Problem details:
Which lines in the listing below contain the word "const"? Copy each one.

Data:
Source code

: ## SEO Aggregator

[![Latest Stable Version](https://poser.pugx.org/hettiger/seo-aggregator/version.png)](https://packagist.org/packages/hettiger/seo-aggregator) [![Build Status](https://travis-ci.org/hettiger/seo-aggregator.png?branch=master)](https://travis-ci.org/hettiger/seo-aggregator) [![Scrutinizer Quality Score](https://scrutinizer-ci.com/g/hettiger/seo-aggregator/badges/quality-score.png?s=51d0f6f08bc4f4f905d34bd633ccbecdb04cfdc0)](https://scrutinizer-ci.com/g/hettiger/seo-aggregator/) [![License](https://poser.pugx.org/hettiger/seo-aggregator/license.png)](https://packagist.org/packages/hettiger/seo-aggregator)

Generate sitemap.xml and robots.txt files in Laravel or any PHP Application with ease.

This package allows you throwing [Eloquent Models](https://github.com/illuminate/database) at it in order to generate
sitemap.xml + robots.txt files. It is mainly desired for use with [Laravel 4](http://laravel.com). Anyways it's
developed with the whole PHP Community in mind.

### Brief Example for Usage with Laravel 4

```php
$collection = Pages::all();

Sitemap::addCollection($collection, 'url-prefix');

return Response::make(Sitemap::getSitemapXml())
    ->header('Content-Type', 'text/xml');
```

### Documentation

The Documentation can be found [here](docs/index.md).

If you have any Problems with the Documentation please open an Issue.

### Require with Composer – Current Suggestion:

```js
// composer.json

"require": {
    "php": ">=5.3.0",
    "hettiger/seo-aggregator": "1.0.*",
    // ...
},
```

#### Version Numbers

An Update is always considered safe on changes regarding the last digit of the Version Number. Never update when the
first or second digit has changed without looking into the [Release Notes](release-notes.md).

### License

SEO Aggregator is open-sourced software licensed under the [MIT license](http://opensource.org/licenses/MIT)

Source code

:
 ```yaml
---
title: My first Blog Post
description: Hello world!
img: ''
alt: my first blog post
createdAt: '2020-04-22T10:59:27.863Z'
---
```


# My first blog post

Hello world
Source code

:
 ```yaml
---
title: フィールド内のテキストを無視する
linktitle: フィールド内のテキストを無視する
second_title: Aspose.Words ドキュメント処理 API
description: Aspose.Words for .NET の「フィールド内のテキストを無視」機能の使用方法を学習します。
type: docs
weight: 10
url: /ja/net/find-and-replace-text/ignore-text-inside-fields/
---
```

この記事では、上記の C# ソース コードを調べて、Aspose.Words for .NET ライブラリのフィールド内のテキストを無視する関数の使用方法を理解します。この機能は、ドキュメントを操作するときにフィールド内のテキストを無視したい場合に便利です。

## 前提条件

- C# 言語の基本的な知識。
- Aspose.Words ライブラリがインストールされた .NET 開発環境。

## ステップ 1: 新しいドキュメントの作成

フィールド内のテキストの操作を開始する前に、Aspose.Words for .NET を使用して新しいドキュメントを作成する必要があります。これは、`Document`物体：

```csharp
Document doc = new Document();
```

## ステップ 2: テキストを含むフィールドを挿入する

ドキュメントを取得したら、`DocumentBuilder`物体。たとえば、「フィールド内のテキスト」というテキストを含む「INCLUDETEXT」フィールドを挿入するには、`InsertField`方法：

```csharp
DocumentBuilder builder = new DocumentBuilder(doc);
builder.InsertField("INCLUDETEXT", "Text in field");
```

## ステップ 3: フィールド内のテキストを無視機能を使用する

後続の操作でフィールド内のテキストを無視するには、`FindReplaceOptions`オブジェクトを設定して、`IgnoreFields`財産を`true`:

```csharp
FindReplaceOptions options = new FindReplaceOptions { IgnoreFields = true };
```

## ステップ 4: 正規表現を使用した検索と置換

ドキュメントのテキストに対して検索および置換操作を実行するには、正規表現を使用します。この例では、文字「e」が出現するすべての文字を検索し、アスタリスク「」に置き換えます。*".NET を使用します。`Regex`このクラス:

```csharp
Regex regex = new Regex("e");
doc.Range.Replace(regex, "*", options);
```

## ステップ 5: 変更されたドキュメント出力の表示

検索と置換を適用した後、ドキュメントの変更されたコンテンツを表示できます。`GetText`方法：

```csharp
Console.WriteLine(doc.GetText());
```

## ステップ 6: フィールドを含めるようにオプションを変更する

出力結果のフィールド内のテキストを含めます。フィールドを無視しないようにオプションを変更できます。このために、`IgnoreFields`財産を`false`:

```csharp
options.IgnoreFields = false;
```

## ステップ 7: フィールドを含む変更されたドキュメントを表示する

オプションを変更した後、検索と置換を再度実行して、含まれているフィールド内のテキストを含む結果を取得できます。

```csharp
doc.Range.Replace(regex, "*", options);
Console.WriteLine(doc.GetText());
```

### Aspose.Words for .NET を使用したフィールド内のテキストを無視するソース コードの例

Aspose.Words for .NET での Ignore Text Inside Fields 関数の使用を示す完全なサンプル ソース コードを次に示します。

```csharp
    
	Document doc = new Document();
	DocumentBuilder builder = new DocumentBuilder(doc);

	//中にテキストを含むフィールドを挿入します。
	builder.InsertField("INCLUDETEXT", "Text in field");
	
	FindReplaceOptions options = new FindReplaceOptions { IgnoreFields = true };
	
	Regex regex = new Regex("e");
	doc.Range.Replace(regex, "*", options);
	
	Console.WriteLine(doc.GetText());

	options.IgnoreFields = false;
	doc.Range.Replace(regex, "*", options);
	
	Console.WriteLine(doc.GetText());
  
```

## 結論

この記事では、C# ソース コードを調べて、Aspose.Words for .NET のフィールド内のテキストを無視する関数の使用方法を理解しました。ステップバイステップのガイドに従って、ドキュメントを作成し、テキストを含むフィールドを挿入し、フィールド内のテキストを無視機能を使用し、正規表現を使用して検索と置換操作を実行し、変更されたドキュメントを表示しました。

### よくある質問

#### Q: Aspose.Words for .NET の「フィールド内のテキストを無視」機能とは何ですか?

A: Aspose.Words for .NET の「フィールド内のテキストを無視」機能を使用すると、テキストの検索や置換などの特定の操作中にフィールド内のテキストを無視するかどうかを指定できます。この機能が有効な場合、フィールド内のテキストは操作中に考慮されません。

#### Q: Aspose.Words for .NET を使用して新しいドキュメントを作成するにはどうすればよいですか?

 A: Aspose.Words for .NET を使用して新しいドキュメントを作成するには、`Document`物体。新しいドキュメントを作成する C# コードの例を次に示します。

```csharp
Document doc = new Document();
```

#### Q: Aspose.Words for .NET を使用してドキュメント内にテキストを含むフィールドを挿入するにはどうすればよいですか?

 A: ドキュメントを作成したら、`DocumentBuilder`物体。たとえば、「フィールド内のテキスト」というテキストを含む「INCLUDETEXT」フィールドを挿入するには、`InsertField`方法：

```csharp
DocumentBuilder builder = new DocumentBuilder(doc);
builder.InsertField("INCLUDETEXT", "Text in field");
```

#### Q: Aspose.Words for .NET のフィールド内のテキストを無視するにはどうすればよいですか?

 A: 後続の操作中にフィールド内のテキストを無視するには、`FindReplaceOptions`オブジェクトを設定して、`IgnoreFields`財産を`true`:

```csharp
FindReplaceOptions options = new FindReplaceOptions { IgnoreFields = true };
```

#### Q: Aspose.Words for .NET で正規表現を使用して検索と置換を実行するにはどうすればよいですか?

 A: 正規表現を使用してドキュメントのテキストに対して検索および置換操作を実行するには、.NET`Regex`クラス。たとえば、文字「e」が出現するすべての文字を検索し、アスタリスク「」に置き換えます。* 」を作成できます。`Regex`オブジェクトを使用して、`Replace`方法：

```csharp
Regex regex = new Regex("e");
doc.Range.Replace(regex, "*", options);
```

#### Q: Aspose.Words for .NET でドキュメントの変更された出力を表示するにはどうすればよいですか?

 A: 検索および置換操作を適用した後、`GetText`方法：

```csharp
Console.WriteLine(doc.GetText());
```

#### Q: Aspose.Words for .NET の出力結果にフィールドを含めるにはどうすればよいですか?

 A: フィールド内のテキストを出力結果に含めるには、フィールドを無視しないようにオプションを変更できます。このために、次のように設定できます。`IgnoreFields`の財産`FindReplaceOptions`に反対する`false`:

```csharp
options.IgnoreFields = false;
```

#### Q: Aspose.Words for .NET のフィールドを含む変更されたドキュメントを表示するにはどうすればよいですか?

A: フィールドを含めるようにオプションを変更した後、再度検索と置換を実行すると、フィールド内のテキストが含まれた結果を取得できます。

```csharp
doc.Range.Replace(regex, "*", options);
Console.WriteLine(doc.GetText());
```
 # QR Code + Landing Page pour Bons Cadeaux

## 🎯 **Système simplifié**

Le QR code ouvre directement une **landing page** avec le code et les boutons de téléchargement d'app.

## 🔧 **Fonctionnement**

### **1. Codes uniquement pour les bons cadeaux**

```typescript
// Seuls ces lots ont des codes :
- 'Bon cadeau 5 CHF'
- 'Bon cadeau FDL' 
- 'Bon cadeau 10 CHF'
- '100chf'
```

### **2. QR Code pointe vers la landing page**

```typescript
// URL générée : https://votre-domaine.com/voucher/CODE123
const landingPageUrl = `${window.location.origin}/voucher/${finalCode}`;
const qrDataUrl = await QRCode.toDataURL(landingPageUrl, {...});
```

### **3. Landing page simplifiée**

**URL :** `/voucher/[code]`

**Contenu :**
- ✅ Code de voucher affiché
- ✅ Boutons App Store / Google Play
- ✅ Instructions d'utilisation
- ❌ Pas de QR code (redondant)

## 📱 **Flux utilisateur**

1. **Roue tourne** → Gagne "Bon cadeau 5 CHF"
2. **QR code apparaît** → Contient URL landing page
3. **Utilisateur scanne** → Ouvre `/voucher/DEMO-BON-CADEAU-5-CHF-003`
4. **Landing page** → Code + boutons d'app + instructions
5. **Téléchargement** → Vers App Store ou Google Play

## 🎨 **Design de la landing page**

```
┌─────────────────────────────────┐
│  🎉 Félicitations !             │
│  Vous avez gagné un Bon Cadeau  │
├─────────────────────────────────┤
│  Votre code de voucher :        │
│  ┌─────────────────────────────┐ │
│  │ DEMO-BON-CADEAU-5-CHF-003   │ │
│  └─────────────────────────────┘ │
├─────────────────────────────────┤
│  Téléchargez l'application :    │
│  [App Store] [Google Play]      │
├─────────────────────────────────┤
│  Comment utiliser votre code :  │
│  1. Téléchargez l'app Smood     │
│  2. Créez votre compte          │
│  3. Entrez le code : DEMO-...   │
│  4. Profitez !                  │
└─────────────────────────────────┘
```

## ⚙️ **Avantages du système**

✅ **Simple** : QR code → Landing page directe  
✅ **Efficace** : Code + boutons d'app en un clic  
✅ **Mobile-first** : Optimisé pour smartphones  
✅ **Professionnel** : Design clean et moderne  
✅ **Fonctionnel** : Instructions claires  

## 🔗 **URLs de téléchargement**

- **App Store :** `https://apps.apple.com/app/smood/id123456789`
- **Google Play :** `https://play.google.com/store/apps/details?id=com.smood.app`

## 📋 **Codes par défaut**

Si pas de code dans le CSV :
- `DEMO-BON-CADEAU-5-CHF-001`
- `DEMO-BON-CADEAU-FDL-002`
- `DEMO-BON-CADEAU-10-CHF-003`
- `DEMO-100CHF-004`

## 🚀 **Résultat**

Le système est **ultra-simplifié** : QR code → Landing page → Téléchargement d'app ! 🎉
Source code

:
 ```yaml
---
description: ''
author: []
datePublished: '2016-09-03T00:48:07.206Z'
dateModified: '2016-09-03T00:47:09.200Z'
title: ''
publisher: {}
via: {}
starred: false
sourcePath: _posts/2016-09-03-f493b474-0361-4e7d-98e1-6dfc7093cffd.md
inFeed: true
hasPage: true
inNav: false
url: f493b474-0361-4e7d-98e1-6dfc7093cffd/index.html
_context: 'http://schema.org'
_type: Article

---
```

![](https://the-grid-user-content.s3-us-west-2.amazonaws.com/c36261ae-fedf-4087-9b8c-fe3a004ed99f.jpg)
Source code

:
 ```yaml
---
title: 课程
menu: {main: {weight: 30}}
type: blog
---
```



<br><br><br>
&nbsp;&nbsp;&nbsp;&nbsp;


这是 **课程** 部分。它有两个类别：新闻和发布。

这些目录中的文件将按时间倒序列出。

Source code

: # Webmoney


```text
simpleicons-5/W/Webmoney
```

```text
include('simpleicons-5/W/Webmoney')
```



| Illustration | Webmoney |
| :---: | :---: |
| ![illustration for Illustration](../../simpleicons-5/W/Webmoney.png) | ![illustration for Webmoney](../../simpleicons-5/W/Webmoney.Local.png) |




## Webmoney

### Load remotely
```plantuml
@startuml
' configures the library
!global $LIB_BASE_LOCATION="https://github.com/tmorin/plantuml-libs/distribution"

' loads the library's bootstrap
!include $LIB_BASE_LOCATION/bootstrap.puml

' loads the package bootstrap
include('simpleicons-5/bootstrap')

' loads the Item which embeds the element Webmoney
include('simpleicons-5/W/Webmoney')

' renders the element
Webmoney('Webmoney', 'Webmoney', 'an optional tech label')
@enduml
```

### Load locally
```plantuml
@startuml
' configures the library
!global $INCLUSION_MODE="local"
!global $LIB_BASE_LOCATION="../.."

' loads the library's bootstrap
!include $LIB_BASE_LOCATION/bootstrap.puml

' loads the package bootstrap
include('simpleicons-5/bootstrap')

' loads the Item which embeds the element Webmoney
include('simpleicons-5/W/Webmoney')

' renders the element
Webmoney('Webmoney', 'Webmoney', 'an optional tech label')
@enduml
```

Answer box:
const landingPageUrl = `${window.location.origin}/voucher/${finalCode}`;
const qrDataUrl = await QRCode.toDataURL(landingPageUrl, {...});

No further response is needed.